Matthew Henry’s Commentary says:
Self-admirers and self-flatterers are really self-deceivers. Haman, the higher he is lifted up, the more impatient he is of contempt, and the more enraged at it. The affront from Mordecai spoiled all. A slight affront, which a humble man would scarcely notice, will torment a proud man, even to madness, and will mar all his comforts.


Carefully examine your life to see where you may be driven by pride. It feels good to hang onto pride at the time, but the end it leads to destruction.

1. Are there situations in your life that you need to change so that you are handling them with humility?



Esther 5:10-14

Nevertheless Haman refrained himself: and when he came home, he sent and called for his friends, and Zeresh his wife. And Haman told them of the glory of his riches, and the multitude of his children, and all the things wherein the king had promoted him, and how he had advanced him above the princes and servants of the king. Haman said moreover, Yea, Esther the queen did let no man come in with the king unto the banquet that she had prepared but myself; and to morrow am I invited unto her also with the king. Yet all this availeth me nothing, so long as I see Mordecai the Jew sitting at the king's gate. Then said Zeresh his wife and all his friends unto him, Let a gallows be made of fifty cubits high, and to morrow speak thou unto the king that Mordecai may be hanged thereon: then go thou in merrily with the king unto the banquet.
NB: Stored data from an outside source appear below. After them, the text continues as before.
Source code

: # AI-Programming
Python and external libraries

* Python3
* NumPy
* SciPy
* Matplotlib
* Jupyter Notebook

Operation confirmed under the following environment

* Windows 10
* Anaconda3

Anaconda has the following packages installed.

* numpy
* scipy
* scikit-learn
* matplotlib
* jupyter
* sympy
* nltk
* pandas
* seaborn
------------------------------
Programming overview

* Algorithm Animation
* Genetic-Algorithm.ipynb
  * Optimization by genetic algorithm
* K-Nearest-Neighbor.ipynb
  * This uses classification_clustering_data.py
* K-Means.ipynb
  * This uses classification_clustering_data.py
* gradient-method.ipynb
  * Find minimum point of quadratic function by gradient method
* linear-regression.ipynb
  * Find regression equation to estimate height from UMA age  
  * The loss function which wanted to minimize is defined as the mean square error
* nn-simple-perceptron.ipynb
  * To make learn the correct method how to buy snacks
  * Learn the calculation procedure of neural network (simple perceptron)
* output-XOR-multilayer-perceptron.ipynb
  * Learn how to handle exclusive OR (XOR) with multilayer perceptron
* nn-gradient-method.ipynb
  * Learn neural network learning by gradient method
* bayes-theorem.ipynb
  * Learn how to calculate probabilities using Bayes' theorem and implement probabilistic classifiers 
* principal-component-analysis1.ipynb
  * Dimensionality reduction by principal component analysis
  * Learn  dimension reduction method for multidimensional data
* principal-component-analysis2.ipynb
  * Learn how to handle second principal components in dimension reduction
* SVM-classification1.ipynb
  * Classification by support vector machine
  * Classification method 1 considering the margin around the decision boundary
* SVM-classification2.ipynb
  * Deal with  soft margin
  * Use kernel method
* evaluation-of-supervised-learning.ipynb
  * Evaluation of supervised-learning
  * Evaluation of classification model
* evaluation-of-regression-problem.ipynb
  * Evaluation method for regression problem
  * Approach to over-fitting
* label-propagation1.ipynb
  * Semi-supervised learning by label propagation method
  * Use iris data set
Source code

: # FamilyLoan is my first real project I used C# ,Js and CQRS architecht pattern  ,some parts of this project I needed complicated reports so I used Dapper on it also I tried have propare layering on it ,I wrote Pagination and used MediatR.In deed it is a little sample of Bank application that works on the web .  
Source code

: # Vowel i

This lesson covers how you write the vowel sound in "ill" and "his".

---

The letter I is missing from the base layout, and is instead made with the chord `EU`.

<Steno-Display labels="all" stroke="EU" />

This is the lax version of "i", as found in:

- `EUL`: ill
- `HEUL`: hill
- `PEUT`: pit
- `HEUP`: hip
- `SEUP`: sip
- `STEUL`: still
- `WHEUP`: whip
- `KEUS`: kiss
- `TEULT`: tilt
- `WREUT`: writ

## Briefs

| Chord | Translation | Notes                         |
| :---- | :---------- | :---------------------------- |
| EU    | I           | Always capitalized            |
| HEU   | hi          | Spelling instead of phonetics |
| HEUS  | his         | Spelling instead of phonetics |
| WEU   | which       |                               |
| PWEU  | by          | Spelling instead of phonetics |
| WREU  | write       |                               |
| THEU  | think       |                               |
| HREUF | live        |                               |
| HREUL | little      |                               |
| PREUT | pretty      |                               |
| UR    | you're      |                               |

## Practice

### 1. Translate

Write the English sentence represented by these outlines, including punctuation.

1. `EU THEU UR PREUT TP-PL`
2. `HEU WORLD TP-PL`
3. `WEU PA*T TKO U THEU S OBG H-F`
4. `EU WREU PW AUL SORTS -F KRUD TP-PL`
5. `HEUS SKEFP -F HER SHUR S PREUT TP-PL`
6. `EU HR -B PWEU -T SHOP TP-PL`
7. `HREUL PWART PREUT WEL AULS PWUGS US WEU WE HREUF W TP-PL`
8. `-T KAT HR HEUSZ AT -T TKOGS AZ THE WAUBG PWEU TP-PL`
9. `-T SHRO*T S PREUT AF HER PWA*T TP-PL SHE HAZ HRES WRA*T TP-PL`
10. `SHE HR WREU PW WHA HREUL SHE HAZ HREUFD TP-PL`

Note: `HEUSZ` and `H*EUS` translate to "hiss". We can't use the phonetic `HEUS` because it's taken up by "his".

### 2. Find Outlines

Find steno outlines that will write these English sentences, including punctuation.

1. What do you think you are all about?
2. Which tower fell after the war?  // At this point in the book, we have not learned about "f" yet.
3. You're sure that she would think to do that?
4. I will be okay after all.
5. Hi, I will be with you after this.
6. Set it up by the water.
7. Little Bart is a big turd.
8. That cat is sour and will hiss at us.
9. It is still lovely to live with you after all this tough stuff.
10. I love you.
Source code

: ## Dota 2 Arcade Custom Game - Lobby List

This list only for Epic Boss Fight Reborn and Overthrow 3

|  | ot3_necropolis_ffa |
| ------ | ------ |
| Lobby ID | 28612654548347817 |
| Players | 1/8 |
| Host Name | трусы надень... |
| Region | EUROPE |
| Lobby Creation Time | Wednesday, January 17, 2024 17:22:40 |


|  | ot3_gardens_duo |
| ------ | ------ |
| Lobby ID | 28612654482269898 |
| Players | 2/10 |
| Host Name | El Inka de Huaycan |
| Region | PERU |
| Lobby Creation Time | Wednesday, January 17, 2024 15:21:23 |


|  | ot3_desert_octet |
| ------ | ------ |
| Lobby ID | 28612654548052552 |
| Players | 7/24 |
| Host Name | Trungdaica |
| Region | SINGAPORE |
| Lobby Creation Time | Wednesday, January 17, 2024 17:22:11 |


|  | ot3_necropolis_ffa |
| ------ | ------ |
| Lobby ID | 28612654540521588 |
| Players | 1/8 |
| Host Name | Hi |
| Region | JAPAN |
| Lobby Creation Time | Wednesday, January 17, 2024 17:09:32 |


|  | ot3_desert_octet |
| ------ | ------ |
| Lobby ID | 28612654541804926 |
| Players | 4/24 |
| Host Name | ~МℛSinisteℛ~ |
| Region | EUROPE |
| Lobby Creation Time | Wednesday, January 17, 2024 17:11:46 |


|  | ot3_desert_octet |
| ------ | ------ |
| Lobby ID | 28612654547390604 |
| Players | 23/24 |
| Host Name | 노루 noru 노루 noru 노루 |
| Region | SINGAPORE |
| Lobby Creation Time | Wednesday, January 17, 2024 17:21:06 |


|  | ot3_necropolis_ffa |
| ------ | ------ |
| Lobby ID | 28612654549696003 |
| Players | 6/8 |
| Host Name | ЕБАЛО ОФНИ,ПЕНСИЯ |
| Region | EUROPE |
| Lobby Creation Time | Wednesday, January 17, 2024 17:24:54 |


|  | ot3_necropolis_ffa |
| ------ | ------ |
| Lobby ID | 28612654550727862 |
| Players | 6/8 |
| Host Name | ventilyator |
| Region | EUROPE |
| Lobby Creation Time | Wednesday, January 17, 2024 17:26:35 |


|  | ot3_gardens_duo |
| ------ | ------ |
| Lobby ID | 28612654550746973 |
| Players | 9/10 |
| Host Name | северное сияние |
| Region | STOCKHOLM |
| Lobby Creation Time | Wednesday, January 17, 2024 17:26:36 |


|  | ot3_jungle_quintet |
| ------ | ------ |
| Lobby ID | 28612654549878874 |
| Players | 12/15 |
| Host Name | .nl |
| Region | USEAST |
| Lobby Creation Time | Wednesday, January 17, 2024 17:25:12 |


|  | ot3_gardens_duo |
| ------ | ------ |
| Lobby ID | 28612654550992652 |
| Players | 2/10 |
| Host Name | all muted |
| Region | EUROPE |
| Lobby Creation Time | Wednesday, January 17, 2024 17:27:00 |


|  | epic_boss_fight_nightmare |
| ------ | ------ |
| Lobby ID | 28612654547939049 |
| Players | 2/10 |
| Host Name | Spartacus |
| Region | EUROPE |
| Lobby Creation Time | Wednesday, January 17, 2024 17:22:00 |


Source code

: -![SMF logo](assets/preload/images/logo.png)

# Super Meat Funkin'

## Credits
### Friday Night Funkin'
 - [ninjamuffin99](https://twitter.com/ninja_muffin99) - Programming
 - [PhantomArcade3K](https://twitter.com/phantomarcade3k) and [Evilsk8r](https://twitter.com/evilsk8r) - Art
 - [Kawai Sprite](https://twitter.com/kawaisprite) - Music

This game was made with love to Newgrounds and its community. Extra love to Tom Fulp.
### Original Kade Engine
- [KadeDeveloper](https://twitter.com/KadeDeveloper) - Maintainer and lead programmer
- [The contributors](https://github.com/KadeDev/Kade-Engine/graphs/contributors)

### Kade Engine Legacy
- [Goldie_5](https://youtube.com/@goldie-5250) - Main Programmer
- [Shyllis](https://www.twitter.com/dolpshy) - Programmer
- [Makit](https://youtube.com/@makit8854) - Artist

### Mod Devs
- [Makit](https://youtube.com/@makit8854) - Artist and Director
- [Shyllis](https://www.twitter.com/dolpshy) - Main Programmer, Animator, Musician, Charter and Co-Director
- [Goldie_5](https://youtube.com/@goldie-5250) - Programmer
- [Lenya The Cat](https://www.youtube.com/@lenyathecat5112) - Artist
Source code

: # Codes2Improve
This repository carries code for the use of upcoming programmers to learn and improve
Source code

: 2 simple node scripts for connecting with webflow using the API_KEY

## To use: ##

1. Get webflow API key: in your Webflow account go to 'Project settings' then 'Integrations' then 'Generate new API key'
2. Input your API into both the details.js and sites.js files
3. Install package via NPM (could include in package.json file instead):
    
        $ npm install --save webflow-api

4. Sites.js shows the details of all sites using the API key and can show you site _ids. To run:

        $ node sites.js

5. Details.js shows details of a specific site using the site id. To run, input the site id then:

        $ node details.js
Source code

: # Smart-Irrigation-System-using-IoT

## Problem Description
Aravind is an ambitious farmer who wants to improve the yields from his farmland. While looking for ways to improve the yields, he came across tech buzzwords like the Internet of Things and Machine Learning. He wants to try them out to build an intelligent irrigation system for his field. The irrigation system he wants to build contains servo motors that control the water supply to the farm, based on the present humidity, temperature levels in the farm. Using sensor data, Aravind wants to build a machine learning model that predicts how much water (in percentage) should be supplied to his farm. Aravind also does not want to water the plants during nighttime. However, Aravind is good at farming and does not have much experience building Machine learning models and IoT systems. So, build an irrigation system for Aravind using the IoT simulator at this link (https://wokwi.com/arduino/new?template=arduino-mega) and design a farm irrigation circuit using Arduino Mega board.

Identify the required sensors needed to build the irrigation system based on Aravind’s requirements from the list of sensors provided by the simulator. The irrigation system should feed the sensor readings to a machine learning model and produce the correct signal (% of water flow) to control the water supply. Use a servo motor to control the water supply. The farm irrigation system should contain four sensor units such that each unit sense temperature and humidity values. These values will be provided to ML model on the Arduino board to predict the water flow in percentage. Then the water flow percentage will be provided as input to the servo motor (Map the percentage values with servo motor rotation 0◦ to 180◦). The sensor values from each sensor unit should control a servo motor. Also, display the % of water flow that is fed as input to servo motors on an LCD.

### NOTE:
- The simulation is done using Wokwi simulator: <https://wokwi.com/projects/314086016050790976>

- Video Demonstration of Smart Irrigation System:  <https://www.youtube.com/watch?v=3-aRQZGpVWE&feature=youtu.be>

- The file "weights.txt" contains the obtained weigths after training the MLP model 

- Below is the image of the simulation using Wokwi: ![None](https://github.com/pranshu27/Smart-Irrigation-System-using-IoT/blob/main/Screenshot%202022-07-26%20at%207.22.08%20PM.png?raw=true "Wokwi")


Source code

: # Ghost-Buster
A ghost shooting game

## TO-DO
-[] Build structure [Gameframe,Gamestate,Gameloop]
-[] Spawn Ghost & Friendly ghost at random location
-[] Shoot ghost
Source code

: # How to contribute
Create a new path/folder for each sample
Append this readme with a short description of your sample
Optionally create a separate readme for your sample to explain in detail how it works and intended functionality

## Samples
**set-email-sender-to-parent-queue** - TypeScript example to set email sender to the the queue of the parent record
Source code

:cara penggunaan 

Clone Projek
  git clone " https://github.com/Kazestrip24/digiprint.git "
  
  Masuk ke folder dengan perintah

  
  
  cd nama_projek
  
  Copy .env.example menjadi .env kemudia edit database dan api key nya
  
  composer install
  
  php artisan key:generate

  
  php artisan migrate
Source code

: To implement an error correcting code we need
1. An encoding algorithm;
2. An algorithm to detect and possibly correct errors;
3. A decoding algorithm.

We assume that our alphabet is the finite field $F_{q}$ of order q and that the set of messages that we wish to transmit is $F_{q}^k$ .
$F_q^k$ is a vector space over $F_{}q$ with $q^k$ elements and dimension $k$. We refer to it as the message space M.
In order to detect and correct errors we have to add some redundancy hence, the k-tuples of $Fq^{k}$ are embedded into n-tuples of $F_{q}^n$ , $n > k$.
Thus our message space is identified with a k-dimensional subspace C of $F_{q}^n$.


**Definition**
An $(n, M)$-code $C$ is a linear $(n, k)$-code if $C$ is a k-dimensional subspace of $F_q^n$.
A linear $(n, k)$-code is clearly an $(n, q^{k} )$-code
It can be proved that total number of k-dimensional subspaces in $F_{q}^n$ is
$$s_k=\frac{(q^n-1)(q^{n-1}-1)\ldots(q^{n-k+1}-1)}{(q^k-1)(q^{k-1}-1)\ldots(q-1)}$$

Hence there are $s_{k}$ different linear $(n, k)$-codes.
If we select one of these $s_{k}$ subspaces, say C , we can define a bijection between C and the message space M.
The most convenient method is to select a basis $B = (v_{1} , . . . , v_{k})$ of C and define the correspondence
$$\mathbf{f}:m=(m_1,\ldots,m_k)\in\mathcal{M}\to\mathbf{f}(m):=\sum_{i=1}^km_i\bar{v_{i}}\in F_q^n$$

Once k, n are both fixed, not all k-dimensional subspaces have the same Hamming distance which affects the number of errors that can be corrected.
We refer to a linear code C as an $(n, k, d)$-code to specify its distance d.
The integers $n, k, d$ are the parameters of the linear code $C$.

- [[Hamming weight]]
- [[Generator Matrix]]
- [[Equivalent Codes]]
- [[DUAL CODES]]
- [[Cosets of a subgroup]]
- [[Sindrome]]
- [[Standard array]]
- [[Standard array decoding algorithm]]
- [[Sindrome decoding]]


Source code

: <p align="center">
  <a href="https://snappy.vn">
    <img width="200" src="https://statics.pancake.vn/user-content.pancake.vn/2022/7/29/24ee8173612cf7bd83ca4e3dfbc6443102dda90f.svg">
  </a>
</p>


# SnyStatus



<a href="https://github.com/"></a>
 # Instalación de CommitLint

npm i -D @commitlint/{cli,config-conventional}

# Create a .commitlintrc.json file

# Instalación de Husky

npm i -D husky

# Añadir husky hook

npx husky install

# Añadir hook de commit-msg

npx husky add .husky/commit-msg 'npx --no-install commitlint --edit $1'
And the thing pleased Haman; and he caused the gallows to be made.


Haman has everything he could possibly want, but because one thing is out of place--one thing isn’t going his way, he is angry. “Yet all of this does not satisfy me every time I see Mordecai the Jew sitting at the king's gate.”

Remember how I said in chapter three that Haman and Mordecai represent the flesh at war with the spirit in a believer’s life? Here we see a strong example of that fleshy nature in the form of greed. Haman’s greed is a polar opposite to Esther’s desire for life.

We are warned against greed in scripture, while we are instructed to be content:
But godliness with contentment is great gain. For we brought nothing into this world, and it is certain we can carry nothing out. And having food and raiment let us be therewith content. But they that will be rich fall into temptation and a snare, and into many foolish and hurtful lusts, which drown men in destruction and perdition. ~ 1 Timothy 6:69, KJV


1. What things can you thank God for today?


Look for ways to be content and avoid the pitfalls of lust that lead to destruction.